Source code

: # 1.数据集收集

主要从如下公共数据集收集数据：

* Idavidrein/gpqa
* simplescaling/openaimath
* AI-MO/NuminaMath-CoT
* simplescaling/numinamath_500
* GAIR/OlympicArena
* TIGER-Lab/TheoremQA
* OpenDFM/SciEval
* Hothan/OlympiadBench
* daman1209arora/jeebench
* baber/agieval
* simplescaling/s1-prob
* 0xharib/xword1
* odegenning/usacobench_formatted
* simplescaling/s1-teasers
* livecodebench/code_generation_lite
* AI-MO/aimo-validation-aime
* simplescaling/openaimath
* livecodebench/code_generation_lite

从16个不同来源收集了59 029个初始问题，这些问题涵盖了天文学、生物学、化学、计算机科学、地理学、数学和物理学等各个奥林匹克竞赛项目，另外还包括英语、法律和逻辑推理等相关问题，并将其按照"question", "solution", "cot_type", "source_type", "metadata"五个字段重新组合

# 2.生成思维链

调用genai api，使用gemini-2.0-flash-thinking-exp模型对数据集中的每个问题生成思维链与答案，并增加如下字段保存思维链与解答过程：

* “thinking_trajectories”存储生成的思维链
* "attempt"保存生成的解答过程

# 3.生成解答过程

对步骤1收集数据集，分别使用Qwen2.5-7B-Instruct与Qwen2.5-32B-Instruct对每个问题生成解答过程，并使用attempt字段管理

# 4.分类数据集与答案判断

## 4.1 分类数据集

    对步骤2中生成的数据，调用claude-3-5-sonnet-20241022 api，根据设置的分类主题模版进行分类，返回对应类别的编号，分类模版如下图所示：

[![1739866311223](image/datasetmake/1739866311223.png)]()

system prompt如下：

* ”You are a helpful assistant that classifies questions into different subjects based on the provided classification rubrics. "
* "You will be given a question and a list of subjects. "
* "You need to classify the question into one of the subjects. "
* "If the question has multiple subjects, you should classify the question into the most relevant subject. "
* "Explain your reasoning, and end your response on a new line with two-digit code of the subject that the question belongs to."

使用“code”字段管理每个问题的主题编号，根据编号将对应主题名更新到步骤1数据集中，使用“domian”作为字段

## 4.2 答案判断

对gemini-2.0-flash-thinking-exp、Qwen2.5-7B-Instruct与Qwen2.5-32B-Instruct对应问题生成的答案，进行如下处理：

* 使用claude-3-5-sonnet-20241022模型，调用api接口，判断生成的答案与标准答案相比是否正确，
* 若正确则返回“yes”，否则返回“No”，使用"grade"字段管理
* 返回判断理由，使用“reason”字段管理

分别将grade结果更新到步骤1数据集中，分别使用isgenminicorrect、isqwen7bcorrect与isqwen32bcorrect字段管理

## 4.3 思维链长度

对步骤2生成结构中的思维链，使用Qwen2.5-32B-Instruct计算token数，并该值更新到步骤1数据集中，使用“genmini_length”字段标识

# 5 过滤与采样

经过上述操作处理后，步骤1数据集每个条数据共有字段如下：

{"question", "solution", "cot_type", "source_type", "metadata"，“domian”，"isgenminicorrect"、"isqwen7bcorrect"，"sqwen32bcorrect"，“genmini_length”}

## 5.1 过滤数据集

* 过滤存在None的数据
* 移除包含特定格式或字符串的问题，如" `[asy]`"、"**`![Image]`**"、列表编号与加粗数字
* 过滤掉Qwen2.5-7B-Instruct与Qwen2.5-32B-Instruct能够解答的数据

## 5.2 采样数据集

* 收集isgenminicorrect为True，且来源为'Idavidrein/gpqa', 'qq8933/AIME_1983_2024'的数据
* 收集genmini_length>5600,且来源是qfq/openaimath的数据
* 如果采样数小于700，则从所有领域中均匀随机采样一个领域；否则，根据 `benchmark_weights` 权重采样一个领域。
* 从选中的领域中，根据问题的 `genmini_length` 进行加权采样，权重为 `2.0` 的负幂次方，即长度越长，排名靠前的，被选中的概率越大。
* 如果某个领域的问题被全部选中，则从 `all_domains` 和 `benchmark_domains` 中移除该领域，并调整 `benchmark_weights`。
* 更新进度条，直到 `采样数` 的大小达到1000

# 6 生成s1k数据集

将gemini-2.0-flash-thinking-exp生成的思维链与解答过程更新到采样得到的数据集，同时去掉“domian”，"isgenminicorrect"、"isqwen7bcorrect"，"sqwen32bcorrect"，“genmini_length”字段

ABOUT THIS TASK -
An exact copy of the lines from the one containing "# 6 生成s1k数据集" through the end of the data above is the whole answer.

PROBLEM SOLUTION -
# 6 生成s1k数据集

将gemini-2.0-flash-thinking-exp生成的思维链与解答过程更新到采样得到的数据集，同时去掉“domian”，"isgenminicorrect"、"isqwen7bcorrect"，"sqwen32bcorrect"，“genmini_length”字段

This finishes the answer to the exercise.